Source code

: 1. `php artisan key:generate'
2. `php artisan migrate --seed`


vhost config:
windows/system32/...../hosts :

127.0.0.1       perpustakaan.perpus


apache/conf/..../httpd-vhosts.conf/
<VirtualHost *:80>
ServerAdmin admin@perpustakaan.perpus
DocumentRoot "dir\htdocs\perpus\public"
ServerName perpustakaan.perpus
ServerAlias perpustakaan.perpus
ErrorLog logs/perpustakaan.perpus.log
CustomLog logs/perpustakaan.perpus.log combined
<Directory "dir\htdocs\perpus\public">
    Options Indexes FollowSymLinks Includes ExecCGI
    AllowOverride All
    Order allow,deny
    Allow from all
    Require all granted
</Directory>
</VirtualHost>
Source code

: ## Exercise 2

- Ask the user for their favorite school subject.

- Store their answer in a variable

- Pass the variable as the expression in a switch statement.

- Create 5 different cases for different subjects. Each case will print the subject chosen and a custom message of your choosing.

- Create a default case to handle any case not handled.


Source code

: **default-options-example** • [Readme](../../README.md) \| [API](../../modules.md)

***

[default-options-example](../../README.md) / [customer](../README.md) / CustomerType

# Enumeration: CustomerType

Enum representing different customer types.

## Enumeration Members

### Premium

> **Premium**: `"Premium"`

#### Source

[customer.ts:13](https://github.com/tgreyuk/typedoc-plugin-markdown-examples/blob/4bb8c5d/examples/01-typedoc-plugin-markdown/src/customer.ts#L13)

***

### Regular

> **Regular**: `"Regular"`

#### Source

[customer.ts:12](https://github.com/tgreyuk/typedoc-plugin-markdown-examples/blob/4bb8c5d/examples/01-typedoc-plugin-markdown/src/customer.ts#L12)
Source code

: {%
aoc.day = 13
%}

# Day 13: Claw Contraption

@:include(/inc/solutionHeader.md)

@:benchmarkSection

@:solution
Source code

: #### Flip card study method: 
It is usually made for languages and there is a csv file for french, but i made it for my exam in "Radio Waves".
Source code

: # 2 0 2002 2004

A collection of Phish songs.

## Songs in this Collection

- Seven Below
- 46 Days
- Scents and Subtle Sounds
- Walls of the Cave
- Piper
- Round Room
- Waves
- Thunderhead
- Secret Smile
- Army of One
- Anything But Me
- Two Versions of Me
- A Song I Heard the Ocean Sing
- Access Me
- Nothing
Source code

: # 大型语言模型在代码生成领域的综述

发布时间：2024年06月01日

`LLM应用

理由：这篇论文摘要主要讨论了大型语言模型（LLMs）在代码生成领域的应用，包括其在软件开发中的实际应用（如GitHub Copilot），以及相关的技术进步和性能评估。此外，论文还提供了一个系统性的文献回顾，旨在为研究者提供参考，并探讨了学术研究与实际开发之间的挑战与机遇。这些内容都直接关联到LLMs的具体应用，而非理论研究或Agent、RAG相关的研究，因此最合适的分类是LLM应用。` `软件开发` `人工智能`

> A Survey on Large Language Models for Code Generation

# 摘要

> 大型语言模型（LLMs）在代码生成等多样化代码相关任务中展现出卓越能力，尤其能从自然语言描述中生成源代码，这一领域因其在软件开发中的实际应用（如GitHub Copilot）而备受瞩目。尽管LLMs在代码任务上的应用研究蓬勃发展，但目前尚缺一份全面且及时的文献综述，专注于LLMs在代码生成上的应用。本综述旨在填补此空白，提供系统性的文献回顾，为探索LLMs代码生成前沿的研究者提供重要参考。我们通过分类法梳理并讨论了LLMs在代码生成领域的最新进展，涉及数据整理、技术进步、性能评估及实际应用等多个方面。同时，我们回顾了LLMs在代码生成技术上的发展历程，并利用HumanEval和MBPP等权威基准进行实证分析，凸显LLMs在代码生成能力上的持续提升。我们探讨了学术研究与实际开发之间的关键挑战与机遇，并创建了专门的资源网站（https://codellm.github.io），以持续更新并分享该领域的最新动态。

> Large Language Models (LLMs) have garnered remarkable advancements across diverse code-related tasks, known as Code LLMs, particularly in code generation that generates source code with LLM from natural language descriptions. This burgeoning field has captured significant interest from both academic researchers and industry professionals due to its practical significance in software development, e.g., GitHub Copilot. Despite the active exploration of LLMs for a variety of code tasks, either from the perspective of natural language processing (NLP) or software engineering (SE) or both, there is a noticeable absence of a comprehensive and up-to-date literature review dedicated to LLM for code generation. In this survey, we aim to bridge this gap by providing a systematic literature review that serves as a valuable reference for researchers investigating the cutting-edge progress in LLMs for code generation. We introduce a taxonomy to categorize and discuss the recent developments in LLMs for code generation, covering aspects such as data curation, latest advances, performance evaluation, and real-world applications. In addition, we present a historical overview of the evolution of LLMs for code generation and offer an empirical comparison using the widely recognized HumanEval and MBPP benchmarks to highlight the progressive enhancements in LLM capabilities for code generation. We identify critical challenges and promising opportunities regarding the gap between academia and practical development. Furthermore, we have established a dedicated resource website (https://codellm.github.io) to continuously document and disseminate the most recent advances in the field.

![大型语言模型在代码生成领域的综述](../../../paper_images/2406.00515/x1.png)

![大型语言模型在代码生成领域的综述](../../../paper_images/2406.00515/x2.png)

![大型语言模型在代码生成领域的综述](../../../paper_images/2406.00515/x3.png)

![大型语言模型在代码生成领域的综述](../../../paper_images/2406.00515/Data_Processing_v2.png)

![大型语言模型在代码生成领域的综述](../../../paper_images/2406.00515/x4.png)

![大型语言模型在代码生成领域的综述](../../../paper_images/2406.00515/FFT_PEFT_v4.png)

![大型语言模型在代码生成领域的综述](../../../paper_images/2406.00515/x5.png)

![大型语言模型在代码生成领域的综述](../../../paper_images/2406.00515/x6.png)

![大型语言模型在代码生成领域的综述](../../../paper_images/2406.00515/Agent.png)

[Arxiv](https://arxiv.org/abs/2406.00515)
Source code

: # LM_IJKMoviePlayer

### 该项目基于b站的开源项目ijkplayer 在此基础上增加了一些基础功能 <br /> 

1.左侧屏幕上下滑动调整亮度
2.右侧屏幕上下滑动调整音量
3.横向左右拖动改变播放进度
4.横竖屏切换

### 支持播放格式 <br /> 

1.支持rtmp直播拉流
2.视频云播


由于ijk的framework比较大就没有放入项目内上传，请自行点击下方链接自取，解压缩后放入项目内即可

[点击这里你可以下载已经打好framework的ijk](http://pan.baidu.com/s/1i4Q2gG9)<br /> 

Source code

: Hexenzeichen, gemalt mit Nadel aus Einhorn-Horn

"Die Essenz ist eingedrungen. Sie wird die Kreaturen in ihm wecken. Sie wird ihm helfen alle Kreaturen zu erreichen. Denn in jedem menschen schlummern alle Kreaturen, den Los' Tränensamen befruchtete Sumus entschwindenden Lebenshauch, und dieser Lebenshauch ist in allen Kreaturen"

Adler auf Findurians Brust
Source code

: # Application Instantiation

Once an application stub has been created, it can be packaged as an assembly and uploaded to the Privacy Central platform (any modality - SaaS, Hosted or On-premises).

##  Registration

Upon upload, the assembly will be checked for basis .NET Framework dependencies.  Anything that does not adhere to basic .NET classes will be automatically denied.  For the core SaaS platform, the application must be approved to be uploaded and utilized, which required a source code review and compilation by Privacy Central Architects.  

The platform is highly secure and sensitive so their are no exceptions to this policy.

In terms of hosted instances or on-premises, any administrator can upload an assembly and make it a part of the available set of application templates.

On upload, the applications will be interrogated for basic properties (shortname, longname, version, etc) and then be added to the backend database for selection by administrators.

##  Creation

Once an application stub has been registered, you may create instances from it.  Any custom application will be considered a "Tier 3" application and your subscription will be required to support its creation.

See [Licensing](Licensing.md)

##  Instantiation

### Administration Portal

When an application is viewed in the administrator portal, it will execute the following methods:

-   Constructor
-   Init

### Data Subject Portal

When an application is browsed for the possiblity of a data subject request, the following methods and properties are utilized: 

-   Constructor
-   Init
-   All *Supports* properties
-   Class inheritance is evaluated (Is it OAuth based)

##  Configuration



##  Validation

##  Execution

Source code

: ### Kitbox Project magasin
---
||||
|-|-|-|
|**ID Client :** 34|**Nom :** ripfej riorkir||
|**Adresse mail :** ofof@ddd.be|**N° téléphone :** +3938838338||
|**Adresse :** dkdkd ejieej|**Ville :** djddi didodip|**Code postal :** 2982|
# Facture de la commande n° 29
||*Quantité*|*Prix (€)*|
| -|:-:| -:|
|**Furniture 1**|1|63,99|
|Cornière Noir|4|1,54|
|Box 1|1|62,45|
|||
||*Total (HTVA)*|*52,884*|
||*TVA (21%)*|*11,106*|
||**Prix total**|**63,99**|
# # #
• WORK INSTRUCTIONS: Look through the data above. Find each line with the string "following" and copy it.

• YOUR SOLUTION:
When an application is viewed in the administrator portal, it will execute the following methods:
When an application is browsed for the possiblity of a data subject request, the following methods and properties are utilized: 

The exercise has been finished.